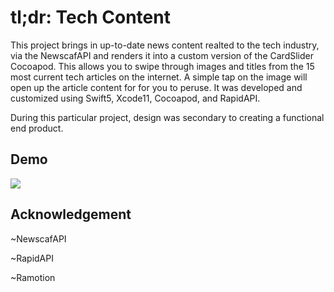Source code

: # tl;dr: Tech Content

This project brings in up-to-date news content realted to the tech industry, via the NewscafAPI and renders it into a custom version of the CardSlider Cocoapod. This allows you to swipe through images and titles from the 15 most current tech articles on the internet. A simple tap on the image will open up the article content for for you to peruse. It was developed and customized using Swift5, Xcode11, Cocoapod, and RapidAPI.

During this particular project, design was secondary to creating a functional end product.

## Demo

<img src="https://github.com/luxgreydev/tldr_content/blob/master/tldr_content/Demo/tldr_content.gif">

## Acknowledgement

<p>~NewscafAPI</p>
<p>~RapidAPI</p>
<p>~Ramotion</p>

####

● Assignment: Nothing but a number is wanted here: please count the lines in the entries above that include the word "RapidAPI".

● Completed exercise: 2